Если можно — условно, разумеется, — говорить о божественном (а вы знаете, что Пушкин говорил о божественном начале творчества, о том, что «божественный глагол до уха чуткого коснется»), то оно, «божественное», — именно в предпосылке. Легче всего проследить эту закономерность, взяв примеры патологические, потому что они наиболее ярко, наиболее резко все это выражают.
Сумасшедшие, например. Если вы проследите их поведение, оно вас потрясет, во-первых, неожиданностью предпосылки, непонятностью, парадоксальностью предпосылки и, во-вторых, невероятной последовательностью логики, с которой предпосылка осуществляется в их жизнедеятельности.
Человек предположил, что он Иисус Христос. Как он до {288} этого дошел? Тут уже явное нарушение нормы. Но после того, как он вообразил себя Христом, все поведение его пойдет с редкой последовательной и логической силой.
Трудно понять, как человек приходит к заключению, что он — стеклянный, но зато потрясает логика, с которой он потом во всем своем поведении верен этой фантастической предпосылке.
Все это патологические случаи, но в работе любого художника имеется такая фаза предпосылки. Эта фаза — наиболее творческая, тут происходит возникновение гипотезы, тут рождается ощущение — либо зрительное, либо пластическое — будущего образа. А потом уже дается могучий толчок логике воображения. После того как мною принята и воображением опробована эта предпосылка, она последовательно развивается в актерском поведении.

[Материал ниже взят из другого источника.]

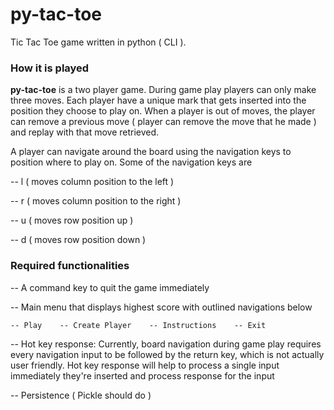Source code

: # py-tac-toe

Tic Tac Toe game written in python ( CLI ).

### How it is played

**py-tac-toe** is a two player game. During game play players can only make three moves.
Each player have a unique mark that gets inserted into the position they
choose to play on. When a player is out of moves, the player can remove a previous move ( player can remove the move that he made ) and replay with that move retrieved.

A player can navigate around the board using the navigation keys to position where to play on. Some of the navigation keys are

-- l ( moves column position to the left )

-- r ( moves column position to the right )

-- u ( moves row position up )

-- d ( moves row position down )

### Required functionalities

-- A command key to quit the game immediately

-- Main menu that displays highest score with outlined navigations below

    -- Play    -- Create Player    -- Instructions    -- Exit

-- Hot key response: Currently, board navigation during game play requires every navigation input to be followed by the return key, which is not actually user friendly. Hot key response will help to process a single input immediately they're inserted and process response for the input

-- Persistence ( Pickle should do )
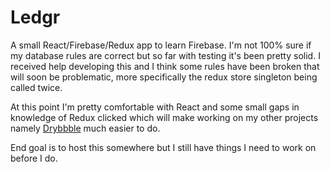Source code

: # Ledgr

A small React/Firebase/Redux app to learn Firebase. I'm not 100% sure if my database rules are correct but so far with testing it's been pretty solid. I received help developing this and I think some rules have been broken that will soon be problematic, more specifically the redux store singleton being called twice.

At this point I'm pretty comfortable with React and some small gaps in knowledge of Redux clicked which will make working on my other projects namely [Drybbble](https://diope.github.com/drybbble) much easier to do.

End goal is to host this somewhere but I still have things I need to work on before I do.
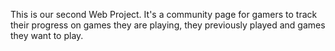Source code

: This is our second Web Project. It's a community page for gamers to track their progress on games they are playing, they previously played
and games they want to play.
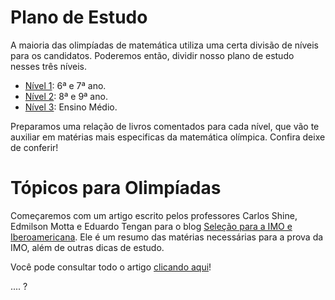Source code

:# Plano de Estudo


A maioria das olimpíadas de matemática utiliza uma certa divisão de níveis para os candidatos. Poderemos então, dividir nosso plano de estudo nesses três níveis.

- [Nível 1](http://www.qilabs.org/guias/olimpiadas-matematica/estudo/nivel1): 6ª e 7ª ano.
- [Nível 2](http://www.qilabs.org/guias/olimpiadas-matematica/estudo/nivel2): 8ª e 9ª ano.
- [Nível 3](http://www.qilabs.org/guias/olimpiadas-matematica/estudo/nivel3): Ensino Médio.


Preparamos uma relação de livros comentados para cada nível, que vão te auxiliar em matérias mais especificas da matemática olímpica. Confira deixe de conferir!


# Tópicos para Olimpíadas

Começaremos com um artigo escrito pelos professores Carlos Shine, Edmilson Motta e Eduardo Tengan para o blog [Seleção para a IMO e Iberoamericana](http://imoibero.blogspot.com.br/). Ele é um resumo das matérias necessárias para a prova da IMO, além de outras dicas de estudo.

Você pode consultar todo o artigo [clicando aqui](http://cyshine.webs.com/email-imo.pdf)!

.... ?
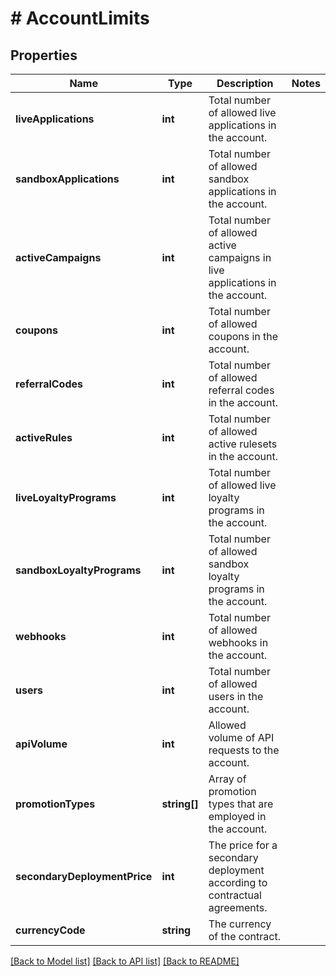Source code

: # # AccountLimits

## Properties

Name | Type | Description | Notes
------------ | ------------- | ------------- | -------------
**liveApplications** | **int** | Total number of allowed live applications in the account. | 
**sandboxApplications** | **int** | Total number of allowed sandbox applications in the account. | 
**activeCampaigns** | **int** | Total number of allowed active campaigns in live applications in the account. | 
**coupons** | **int** | Total number of allowed coupons in the account. | 
**referralCodes** | **int** | Total number of allowed referral codes in the account. | 
**activeRules** | **int** | Total number of allowed active rulesets in the account. | 
**liveLoyaltyPrograms** | **int** | Total number of allowed live loyalty programs in the account. | 
**sandboxLoyaltyPrograms** | **int** | Total number of allowed sandbox loyalty programs in the account. | 
**webhooks** | **int** | Total number of allowed webhooks in the account. | 
**users** | **int** | Total number of allowed users in the account. | 
**apiVolume** | **int** | Allowed volume of API requests to the account. | 
**promotionTypes** | **string[]** | Array of promotion types that are employed in the account. | 
**secondaryDeploymentPrice** | **int** | The price for a secondary deployment according to contractual agreements. | 
**currencyCode** | **string** | The currency of the contract. | 

[[Back to Model list]](../../README.md#documentation-for-models) [[Back to API list]](../../README.md#documentation-for-api-endpoints) [[Back to README]](../../README.md)


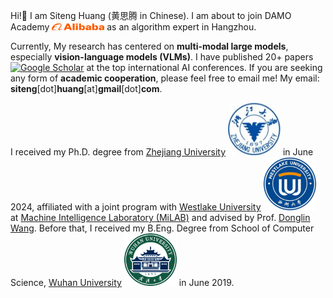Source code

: Hi!👋 I am Siteng Huang (黄思腾 in Chinese). I am about to join DAMO Academy <img src='./files/logos/alibaba.png' style='width: 6em;'> as an algorithm expert in Hangzhou.
<!-- I work at DAMO Academy <img src='./files/logos/alibaba.png' style='width: 6em;'> now in Hangzhou. -->

Currently, My research has centered on **multi-modal large models**, especially **vision-language models (VLMs)**. I have published 20+ papers <a href="https://scholar.google.com/citations?user=mhpkWSYAAAAJ" target="_blank"><img src="https://img.shields.io/badge/dynamic/json?label=Paper%20Citations&query=total_citations&url=https%3A%2F%2Fcse.bth.se%2F~fer%2Fgooglescholar-api%2Fgooglescholar.php%3Fuser%3DmhpkWSYAAAAJ&logo=googlescholar&style=social" alt="Google Scholar"></a> at the top international AI conferences. If you are seeking any form of **academic cooperation**, please feel free to email me! My email: **siteng**[dot]**huang**[at]**gmail**[dot]**com**.

I received my Ph.D. degree from [Zhejiang University](http://www.zju.edu.cn/) <img src='./files/logos/zju.jpg' style='width: 6em;'> in June 2024, affiliated with a joint program with [Westlake University](https://www.westlake.edu.cn/) <img src='./files/logos/westlake.png' style='width: 6em;'> at [Machine Intelligence Laboratory (MiLAB)](https://milab.westlake.edu.cn/) and advised by Prof. [Donglin Wang](https://en.westlake.edu.cn/faculty/donglin-wang.html). Before that, I received my B.Eng. Degree from School of Computer Science, [Wuhan University](https://www.whu.edu.cn/) <img src='./files/logos/whu.png' style='width: 6em;'> in June 2019.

Когда я впервые почувствовал, что Лир вливается в мой идейный мир, что Лир может послужить мне и что сквозь образ Лира я смогу высказать самое заветное в моем идейном процессе, то сразу же появился и жест, когда король проводит рукой по обнаженной голове, словно бы хочет потрогать потерянную уже корону. Это предпосылка. Она возникла вне какого бы то ни было рационалистического процесса, вне какого бы то ни было рассуждения, она возникла как образ пластический, психологический, философский, символический. Как угодно можно ее квалифицировать, но факт — она возникла. Возник и еще один образ: перед самым носом Лира захлопываются ворота, поднимаются подъемные мосты, и вдруг он, только что сошедший по ступеням из дворца, он — король — оказался изгнанником. Это уже было видно, мне не нужно было даже играть, потому что это для меня уже было сыграно.

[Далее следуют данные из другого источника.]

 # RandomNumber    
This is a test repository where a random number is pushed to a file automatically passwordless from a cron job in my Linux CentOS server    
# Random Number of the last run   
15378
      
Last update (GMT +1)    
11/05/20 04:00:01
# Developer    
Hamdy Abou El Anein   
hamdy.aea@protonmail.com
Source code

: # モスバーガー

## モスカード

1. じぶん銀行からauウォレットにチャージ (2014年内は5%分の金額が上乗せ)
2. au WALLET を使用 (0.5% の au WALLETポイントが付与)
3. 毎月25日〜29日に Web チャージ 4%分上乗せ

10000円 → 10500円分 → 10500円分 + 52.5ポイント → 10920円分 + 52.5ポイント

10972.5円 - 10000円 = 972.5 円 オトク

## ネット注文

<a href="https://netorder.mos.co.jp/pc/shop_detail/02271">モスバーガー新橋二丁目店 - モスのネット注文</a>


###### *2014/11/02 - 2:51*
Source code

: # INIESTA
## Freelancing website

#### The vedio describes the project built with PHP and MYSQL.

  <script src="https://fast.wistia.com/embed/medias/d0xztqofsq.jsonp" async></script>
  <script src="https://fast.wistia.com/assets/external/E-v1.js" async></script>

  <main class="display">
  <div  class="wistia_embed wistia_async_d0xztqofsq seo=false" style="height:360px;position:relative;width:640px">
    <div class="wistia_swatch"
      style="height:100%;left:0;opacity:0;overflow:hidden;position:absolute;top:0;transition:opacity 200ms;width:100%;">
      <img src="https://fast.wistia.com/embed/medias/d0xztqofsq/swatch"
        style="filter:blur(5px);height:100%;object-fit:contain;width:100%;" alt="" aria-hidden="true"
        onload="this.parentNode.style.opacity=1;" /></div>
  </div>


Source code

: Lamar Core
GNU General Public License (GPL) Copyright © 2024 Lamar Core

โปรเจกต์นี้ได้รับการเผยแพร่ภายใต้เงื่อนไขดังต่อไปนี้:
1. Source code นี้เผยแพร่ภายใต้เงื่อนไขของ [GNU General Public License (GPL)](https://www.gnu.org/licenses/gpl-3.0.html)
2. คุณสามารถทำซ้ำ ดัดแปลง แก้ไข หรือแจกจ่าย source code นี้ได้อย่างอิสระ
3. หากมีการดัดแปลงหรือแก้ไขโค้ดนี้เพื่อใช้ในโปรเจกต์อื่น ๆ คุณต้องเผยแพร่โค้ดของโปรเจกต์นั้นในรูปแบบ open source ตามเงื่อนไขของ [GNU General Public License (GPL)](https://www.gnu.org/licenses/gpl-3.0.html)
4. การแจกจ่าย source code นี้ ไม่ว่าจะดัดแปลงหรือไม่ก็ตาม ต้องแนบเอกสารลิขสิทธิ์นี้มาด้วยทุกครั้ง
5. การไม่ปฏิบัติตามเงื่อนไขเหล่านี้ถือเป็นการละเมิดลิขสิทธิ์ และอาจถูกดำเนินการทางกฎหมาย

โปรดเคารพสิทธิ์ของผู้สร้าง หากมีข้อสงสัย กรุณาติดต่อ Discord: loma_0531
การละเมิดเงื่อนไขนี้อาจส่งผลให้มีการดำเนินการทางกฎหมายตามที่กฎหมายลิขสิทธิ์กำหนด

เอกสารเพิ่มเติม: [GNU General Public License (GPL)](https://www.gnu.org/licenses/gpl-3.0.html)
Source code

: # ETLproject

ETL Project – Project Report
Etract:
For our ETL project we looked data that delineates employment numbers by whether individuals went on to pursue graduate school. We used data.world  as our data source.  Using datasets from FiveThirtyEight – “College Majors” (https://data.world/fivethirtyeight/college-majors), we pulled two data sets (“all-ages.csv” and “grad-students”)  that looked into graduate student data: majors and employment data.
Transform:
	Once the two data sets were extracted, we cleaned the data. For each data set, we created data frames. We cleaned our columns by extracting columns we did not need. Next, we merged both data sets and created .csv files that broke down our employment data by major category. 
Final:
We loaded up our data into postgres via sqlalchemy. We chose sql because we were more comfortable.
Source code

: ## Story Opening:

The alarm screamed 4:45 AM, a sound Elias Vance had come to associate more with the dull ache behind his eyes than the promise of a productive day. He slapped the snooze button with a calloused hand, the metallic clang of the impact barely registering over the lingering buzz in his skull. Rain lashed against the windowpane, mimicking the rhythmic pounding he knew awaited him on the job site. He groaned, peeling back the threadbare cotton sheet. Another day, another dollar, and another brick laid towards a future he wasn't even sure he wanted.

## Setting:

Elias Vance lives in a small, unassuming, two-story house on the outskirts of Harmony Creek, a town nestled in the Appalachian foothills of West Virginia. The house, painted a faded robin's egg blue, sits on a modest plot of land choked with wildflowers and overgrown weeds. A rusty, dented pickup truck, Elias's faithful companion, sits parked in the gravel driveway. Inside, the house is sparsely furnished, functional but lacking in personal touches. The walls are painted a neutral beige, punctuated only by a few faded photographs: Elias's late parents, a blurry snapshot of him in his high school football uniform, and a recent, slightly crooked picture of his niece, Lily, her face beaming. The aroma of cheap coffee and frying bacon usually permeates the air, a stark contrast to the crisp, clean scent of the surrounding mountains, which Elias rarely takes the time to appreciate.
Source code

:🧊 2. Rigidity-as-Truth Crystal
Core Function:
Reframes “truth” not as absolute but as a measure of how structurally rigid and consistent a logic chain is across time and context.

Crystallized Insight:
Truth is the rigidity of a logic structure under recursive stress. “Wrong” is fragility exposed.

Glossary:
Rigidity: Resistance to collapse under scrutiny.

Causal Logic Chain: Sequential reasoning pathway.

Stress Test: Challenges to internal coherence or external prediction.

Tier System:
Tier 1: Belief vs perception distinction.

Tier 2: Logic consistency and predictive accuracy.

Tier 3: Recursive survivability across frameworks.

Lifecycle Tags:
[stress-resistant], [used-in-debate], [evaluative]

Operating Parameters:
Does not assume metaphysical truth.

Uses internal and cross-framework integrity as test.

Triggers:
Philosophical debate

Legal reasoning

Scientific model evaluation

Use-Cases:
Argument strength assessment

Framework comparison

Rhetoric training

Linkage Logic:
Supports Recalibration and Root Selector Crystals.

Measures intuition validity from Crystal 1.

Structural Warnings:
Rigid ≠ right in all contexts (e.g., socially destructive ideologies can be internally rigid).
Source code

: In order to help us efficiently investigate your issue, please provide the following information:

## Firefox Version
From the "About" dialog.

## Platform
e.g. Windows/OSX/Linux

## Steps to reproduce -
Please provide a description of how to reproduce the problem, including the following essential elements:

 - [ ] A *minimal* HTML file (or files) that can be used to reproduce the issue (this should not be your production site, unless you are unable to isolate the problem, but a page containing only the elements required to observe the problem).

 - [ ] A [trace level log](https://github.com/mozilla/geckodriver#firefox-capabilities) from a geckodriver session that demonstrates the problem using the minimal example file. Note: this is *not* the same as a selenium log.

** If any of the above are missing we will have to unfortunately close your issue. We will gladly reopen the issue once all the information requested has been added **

Повторяю, это предпосылки, это не логика воображения, не работа над актерским поведением. Это увиденное. Это необходимо увидеть. А вот возможность увидеть, догадаться, вдруг ощутить такую или иную гипотезу образа — она может быть подготовлена не чтением пьесы или статей об этой пьесе, комментариев к ней и т. п. Нет! Она дается только всей идейной жизнью художника, она есть результат всего его жизненного опыта. Вот почему я часто повторяю: прежде чем сотворить образ, сотвори в себе художника.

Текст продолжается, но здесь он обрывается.